Time for chronology? Ideas for developing chronological understanding

Article

By Ian Dawson, published 1st December 2004

The successful study of history requires many things, but few would contest that an understanding of time is one of them. Quite what we mean by ‘an understanding of time’ needs clarification, however. Chronological understanding is one feature. But it is not simply an ability to place events in order that drives our teaching (although that is a good place to start!). It is also a sense of scale (exactly how long ago was the prehistoric period in relation to the Tudors?), a sense of period (exactly what is conjured up by the expression ‘Restoration England’?) and a sense of what Ian Dawson calls ‘the frameworks of the past’. As history teachers, we all have our own frameworks of the past.
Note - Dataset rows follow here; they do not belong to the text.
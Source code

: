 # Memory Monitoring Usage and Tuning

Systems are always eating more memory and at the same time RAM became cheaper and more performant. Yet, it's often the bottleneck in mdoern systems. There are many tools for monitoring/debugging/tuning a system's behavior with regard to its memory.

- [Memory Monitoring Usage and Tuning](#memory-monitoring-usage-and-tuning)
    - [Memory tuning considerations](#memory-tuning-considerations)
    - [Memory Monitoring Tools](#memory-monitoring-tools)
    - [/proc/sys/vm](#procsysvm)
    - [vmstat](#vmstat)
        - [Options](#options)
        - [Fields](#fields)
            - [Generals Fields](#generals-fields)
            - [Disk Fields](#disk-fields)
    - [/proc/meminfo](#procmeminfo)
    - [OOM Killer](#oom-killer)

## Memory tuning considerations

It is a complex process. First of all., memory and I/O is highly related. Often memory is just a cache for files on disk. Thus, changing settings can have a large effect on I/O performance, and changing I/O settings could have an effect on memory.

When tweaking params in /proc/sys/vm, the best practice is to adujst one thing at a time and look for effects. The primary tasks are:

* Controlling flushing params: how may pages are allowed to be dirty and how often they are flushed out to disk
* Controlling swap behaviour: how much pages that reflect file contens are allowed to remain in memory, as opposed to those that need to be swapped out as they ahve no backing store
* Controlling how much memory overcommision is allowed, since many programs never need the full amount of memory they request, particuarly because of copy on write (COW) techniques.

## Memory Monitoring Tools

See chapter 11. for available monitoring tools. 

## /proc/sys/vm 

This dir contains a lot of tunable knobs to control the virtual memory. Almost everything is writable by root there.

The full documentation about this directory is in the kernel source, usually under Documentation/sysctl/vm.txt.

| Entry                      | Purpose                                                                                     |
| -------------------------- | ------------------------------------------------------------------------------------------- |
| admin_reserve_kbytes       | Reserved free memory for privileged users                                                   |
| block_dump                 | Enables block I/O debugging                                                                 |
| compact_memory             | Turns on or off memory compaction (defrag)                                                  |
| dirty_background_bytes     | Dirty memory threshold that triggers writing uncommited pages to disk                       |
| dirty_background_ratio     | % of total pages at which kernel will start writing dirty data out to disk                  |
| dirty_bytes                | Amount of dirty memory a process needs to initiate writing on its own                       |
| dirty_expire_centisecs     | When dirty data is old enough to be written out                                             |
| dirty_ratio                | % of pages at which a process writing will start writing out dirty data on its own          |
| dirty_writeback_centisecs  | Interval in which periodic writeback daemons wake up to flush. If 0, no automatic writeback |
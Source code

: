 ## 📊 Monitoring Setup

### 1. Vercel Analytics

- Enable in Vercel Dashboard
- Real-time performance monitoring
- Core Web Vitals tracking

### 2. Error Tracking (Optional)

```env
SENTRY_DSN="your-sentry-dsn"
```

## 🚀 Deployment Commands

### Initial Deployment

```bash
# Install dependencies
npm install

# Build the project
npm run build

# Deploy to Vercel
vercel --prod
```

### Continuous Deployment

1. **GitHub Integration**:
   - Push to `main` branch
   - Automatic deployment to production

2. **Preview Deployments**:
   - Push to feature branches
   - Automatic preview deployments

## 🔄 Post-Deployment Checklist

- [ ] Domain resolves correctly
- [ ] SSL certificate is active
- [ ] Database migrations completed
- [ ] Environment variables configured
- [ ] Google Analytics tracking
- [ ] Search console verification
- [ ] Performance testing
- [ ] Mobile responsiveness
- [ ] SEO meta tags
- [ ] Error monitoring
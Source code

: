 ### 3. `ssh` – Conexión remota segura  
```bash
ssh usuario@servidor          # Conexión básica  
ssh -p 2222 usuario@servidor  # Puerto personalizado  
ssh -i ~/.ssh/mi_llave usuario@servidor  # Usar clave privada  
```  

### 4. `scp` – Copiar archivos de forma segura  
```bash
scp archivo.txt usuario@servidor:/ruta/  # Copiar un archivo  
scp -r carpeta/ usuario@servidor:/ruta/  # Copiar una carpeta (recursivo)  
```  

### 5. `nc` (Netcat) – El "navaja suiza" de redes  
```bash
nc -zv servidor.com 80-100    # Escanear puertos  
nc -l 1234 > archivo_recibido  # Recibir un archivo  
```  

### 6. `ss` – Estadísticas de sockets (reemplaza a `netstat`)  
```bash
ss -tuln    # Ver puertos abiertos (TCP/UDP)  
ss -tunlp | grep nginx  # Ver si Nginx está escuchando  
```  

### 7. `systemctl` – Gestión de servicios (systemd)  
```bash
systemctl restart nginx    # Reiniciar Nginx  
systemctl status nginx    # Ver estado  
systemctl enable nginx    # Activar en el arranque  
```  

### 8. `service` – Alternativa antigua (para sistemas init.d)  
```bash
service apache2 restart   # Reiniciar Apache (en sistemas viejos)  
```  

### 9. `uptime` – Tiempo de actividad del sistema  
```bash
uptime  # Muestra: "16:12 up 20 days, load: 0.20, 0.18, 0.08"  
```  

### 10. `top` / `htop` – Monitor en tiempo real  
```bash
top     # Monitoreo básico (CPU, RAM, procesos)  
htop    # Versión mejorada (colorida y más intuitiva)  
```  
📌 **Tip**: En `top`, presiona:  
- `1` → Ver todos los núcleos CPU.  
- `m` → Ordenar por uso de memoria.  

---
We can slot people and events from the past into a kind of mental map that enables us to make connections and draw comparisons across periods. The challenge is to equip our pupils to do the same. As with so much in teaching, the answer largely lies in good planning. In this article, Dawson helps us to tease out what teaching for an understanding of time might look like. In doing so, he offers invaluable advice to those forwardlooking departments that want to think bigger in their Key Stage planning in order to maximise coherence between and across the different units. He argues that ‘frameworks of the past’ do not emerge by accident, but need to be planned for and nurtured.